▸ Exercise goal
Using the records below, please work out how many lines contain "siguiente"; answer with the number alone.

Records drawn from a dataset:
┏━━

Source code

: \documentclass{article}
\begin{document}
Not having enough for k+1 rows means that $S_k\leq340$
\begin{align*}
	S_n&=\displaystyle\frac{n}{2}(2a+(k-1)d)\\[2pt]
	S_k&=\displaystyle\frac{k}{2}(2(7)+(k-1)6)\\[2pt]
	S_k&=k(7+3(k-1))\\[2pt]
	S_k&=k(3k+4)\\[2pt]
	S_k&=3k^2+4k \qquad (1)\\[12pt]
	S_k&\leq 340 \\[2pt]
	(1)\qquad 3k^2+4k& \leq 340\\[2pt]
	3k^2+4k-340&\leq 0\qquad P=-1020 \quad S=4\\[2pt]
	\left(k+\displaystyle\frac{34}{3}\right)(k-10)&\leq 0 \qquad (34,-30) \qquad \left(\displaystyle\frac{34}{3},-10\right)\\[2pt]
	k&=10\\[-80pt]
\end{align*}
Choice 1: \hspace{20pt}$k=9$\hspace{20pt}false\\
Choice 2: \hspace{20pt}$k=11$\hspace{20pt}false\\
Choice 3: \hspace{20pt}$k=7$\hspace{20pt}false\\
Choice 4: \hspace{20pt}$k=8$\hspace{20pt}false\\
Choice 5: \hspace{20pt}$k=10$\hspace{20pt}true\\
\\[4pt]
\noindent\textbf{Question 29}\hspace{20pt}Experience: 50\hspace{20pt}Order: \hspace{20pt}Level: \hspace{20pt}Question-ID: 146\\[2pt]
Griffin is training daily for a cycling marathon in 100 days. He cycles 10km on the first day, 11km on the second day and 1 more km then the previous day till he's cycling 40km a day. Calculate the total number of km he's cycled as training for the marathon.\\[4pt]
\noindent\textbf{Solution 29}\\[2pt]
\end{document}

┗━━
┏━━

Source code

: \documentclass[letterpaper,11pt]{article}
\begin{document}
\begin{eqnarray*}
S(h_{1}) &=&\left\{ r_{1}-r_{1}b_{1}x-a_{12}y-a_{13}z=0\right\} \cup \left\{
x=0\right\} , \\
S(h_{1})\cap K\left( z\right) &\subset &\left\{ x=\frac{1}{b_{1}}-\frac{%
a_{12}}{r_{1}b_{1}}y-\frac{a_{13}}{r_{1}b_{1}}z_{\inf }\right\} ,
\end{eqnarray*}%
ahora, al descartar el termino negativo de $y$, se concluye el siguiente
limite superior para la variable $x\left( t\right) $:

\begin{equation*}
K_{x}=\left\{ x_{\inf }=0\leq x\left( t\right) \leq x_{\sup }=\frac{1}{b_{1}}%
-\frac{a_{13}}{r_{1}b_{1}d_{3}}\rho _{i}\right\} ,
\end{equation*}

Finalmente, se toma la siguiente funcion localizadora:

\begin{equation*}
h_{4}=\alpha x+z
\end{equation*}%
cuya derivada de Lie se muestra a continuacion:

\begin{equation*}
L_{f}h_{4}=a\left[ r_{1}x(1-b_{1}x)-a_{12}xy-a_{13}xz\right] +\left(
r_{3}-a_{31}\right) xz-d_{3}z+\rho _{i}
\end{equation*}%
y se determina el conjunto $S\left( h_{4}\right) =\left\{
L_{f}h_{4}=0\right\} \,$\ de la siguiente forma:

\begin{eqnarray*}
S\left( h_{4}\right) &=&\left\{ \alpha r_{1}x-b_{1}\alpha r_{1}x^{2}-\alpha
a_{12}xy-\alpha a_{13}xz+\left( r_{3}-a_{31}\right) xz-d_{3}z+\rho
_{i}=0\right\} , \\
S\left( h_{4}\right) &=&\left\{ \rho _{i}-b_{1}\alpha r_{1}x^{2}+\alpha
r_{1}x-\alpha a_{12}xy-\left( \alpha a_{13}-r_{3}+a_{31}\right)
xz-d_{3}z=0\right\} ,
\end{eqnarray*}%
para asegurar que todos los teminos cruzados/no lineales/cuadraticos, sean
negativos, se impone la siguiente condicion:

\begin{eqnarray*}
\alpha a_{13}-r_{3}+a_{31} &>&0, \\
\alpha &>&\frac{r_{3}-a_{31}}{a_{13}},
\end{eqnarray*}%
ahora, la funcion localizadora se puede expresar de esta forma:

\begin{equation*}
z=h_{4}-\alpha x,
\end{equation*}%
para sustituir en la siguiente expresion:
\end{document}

┗━━
┏━━

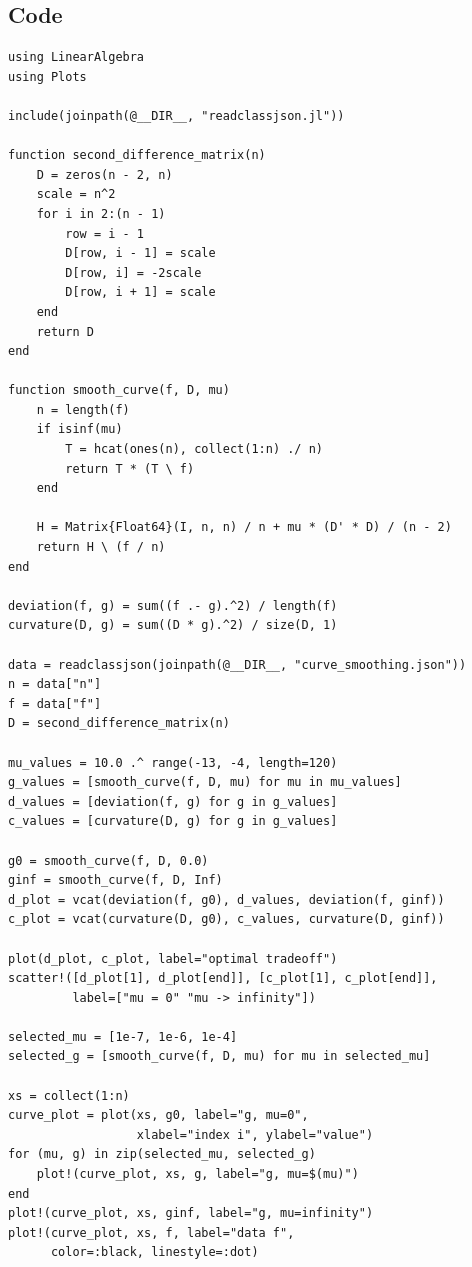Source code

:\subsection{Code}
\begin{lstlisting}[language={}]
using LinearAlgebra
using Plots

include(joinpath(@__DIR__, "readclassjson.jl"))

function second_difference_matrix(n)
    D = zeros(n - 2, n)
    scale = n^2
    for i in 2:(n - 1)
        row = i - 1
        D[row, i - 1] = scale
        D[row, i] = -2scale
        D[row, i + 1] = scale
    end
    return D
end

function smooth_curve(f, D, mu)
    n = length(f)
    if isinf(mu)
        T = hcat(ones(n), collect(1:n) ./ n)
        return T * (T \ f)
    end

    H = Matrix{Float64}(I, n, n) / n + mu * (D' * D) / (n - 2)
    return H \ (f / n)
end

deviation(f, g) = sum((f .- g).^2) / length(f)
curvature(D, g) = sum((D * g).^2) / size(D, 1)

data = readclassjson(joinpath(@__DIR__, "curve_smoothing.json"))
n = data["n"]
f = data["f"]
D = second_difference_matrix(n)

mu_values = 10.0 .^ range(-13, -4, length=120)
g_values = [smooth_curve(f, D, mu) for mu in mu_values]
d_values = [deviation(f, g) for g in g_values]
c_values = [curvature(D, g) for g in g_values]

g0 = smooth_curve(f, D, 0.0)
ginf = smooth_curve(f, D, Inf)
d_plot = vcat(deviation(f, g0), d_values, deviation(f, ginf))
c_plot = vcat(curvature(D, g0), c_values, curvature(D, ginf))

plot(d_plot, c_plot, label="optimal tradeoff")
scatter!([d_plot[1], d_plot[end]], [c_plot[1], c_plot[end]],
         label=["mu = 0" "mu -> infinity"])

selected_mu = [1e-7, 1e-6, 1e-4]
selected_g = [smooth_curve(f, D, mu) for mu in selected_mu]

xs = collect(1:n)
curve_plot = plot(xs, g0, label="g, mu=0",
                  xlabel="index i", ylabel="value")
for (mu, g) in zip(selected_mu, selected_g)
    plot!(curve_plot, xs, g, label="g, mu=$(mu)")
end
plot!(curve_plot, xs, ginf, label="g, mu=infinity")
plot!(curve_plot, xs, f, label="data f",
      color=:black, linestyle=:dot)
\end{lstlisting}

┗━━

▸ Response below
5